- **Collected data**
============================================================

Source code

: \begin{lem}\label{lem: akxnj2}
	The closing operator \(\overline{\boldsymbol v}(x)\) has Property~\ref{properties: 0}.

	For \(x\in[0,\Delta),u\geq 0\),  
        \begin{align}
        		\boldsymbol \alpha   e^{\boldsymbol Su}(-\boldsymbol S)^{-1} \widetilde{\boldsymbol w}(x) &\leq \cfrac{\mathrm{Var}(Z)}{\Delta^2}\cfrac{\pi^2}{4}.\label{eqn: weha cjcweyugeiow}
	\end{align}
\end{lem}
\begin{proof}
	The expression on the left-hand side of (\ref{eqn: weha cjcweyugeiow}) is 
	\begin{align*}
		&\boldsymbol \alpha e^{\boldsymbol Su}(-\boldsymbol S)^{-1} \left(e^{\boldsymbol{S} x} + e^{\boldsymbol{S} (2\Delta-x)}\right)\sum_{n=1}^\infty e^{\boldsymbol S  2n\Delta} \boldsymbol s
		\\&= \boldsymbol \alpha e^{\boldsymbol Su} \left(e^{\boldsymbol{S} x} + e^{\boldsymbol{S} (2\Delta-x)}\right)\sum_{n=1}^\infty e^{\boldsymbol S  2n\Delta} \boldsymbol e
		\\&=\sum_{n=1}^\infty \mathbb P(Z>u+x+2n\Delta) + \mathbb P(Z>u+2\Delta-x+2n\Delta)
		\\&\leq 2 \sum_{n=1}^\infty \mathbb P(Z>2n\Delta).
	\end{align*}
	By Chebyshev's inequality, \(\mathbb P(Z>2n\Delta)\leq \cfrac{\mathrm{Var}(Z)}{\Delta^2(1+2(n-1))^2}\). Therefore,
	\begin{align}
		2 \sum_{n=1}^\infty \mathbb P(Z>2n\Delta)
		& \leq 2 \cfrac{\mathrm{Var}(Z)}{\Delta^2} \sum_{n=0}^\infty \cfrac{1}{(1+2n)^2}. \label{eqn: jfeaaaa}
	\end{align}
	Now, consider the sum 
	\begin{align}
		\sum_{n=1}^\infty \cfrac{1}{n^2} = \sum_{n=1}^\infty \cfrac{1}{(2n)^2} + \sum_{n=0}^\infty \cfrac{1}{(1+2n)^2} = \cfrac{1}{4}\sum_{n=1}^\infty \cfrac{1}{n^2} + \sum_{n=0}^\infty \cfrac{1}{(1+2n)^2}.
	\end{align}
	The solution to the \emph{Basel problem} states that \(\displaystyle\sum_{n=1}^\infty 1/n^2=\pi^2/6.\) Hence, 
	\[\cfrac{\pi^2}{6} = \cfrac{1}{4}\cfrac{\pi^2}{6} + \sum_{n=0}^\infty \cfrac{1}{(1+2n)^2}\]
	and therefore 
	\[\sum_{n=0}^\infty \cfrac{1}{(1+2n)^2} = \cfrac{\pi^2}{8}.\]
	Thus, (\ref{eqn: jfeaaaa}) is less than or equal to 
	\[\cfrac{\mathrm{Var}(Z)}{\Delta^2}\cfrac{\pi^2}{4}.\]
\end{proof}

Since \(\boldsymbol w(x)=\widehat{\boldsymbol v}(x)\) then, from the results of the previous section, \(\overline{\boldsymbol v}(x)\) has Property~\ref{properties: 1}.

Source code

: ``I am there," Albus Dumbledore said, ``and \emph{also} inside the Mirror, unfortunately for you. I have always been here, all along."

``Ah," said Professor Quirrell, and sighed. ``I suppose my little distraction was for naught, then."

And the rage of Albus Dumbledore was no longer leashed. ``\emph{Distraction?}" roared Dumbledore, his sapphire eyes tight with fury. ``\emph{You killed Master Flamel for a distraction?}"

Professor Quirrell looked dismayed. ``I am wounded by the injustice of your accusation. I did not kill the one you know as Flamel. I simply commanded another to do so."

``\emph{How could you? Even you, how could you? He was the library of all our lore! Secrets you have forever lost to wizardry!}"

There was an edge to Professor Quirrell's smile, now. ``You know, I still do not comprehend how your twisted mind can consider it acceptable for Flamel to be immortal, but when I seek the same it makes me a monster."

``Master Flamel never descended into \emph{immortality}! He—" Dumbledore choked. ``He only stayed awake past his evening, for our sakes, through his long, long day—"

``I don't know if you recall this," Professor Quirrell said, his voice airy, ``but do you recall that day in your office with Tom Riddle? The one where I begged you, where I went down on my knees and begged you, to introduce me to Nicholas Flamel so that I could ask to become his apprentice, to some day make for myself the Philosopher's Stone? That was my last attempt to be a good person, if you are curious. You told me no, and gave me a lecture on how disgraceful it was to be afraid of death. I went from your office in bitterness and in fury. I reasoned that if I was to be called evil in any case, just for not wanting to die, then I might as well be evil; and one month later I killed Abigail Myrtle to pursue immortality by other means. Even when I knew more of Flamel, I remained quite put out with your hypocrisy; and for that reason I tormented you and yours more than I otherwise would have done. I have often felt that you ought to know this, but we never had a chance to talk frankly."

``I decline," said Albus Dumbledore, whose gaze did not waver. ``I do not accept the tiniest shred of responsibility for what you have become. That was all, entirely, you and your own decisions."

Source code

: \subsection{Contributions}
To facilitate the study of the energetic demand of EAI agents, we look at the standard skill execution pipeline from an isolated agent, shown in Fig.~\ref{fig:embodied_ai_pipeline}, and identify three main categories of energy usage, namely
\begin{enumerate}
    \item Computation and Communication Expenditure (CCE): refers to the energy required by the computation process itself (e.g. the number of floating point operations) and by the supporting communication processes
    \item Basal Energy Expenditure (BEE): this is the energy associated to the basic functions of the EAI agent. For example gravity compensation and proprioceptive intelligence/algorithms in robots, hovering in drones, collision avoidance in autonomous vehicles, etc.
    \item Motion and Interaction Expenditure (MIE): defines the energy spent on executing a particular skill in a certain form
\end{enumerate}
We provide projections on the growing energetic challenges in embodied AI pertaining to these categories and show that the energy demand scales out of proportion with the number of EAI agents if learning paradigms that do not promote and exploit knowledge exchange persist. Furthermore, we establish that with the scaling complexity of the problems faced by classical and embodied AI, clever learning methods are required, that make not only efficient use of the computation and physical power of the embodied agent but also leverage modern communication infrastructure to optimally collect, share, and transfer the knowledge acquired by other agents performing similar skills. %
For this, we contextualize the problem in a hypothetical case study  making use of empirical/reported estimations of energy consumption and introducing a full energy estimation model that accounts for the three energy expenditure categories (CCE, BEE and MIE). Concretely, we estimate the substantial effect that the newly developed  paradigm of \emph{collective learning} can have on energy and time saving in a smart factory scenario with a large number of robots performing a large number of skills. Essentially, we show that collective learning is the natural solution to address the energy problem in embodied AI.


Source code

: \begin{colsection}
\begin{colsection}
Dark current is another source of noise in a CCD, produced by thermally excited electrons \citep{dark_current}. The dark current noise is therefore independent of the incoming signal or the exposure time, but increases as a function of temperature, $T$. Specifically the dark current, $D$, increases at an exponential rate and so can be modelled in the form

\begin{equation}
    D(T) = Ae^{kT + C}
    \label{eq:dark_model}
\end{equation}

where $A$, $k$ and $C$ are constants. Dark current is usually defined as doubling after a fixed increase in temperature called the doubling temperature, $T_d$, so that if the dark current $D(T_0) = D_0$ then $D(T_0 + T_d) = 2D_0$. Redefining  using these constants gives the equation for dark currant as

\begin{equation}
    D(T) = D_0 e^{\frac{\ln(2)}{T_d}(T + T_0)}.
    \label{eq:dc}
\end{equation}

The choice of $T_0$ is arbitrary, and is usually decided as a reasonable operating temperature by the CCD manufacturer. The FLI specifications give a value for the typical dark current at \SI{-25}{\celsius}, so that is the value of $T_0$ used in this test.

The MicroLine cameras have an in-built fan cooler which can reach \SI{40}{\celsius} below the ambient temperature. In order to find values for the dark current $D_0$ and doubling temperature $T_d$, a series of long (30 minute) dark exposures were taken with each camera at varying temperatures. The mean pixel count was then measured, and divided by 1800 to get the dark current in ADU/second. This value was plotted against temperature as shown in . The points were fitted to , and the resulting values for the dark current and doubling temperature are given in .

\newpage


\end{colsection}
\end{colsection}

============================================================

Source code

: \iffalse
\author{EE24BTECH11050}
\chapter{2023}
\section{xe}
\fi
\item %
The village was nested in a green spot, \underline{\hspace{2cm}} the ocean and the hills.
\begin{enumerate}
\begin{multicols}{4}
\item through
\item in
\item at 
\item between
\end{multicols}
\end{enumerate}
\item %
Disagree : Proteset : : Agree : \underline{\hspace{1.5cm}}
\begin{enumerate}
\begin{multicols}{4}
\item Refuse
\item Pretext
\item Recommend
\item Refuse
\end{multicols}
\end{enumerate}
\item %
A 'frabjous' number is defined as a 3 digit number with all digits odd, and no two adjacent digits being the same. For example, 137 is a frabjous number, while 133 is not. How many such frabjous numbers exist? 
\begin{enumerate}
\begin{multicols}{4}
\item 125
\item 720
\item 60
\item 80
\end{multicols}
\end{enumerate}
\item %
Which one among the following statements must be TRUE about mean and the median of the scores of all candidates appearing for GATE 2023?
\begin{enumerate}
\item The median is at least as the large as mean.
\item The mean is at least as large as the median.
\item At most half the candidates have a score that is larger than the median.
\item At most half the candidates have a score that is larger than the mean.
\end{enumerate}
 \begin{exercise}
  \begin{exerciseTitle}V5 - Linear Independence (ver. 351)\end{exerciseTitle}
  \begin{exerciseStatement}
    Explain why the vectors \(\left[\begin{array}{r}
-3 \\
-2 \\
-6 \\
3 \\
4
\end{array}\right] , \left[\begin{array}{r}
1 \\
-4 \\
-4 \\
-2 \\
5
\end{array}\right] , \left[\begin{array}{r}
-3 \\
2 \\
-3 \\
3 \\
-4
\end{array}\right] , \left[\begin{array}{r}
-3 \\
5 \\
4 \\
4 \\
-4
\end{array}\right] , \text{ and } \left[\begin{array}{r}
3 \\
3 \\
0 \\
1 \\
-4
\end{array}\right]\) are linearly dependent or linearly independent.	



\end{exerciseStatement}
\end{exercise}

============================================================

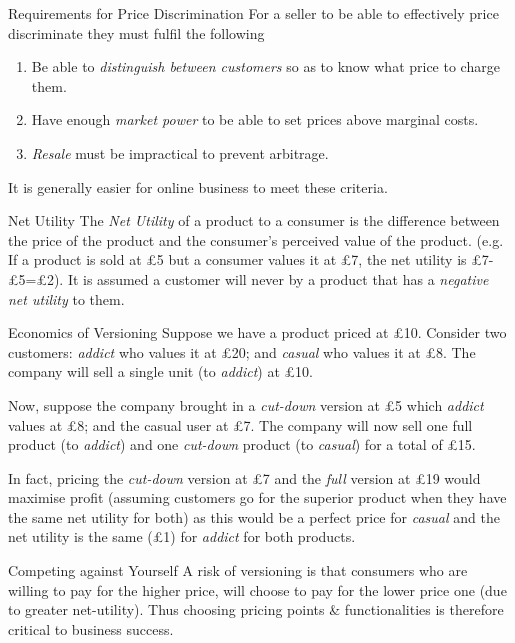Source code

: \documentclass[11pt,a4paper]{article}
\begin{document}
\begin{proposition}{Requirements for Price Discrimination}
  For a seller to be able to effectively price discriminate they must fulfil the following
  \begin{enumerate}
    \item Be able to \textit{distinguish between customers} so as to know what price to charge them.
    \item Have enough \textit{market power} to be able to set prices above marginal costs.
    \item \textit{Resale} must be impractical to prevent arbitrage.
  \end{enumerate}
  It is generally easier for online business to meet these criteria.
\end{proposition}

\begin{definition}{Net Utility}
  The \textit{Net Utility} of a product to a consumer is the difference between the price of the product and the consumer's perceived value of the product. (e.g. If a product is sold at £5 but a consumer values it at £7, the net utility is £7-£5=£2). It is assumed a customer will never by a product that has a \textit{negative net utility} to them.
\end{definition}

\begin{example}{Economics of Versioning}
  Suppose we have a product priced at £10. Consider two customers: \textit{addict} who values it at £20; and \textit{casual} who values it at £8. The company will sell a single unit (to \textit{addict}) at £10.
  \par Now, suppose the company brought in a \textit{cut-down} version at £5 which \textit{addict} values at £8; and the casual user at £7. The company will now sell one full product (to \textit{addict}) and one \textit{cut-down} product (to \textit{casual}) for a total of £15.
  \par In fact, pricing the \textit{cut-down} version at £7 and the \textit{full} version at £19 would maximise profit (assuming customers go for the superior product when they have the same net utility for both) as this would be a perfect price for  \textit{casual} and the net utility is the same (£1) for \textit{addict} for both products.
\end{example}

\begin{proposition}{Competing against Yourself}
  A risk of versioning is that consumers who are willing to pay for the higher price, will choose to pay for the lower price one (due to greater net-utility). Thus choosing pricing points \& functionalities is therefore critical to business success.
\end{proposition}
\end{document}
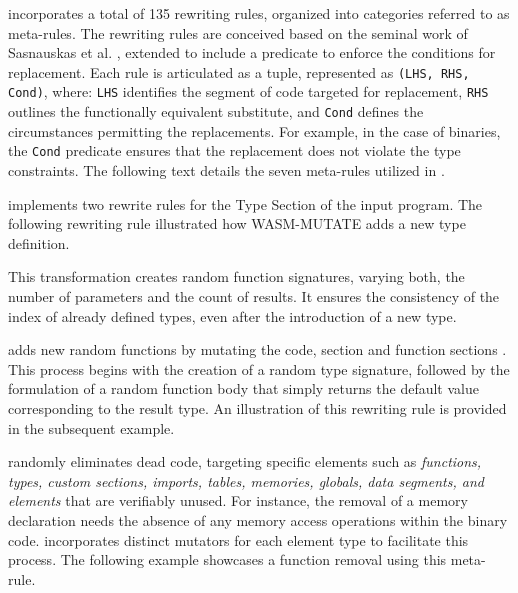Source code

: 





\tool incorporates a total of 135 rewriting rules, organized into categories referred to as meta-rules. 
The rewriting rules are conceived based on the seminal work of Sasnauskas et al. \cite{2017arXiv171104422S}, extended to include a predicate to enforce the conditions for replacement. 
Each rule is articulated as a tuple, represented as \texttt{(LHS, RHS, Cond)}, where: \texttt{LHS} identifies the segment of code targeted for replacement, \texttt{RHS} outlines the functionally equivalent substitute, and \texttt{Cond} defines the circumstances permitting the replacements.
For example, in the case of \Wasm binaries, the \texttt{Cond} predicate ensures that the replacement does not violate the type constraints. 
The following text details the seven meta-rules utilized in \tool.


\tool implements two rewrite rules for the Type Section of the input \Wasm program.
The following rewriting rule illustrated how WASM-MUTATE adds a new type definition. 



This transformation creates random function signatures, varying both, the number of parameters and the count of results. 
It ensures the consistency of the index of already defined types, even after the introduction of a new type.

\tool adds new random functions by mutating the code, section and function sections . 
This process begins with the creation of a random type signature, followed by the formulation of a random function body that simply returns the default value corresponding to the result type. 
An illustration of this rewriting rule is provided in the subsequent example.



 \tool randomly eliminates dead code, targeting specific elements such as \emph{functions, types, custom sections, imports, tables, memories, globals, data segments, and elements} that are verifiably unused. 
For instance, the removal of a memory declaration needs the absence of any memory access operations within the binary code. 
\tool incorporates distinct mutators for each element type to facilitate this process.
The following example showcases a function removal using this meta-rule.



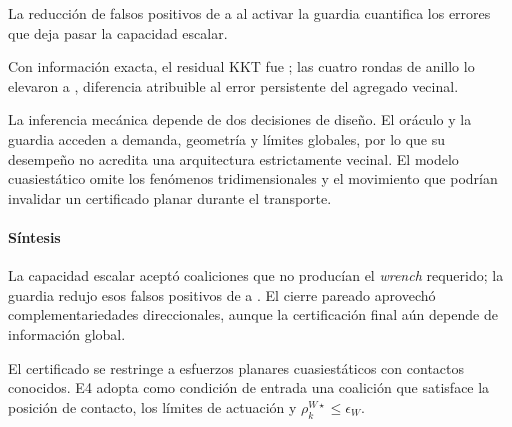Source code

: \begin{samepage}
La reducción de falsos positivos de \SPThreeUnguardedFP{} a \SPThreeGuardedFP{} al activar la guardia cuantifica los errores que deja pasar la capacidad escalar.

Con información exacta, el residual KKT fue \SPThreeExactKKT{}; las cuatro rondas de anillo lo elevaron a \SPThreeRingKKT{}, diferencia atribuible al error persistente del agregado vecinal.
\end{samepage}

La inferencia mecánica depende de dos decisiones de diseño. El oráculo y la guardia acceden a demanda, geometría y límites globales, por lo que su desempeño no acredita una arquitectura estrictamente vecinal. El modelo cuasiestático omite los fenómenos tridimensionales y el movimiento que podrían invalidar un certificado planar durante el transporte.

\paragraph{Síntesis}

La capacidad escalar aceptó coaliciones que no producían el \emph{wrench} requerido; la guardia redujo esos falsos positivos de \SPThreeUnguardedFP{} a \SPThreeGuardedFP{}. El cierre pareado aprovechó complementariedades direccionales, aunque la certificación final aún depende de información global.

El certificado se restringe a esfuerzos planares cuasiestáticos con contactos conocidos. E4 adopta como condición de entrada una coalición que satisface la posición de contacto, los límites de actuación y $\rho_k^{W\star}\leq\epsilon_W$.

============================================================

- **Problem to solve**
Using the data above, print exactly the lines from the line that contains "Con información exacta, el" through the line that contains "La capacidad escalar aceptó", with both included.

- **Answer to the exercise**
Con información exacta, el residual KKT fue \SPThreeExactKKT{}; las cuatro rondas de anillo lo elevaron a \SPThreeRingKKT{}, diferencia atribuible al error persistente del agregado vecinal.
\end{samepage}

La inferencia mecánica depende de dos decisiones de diseño. El oráculo y la guardia acceden a demanda, geometría y límites globales, por lo que su desempeño no acredita una arquitectura estrictamente vecinal. El modelo cuasiestático omite los fenómenos tridimensionales y el movimiento que podrían invalidar un certificado planar durante el transporte.

\paragraph{Síntesis}

La capacidad escalar aceptó coaliciones que no producían el \emph{wrench} requerido; la guardia redujo esos falsos positivos de \SPThreeUnguardedFP{} a \SPThreeGuardedFP{}. El cierre pareado aprovechó complementariedades direccionales, aunque la certificación final aún depende de información global.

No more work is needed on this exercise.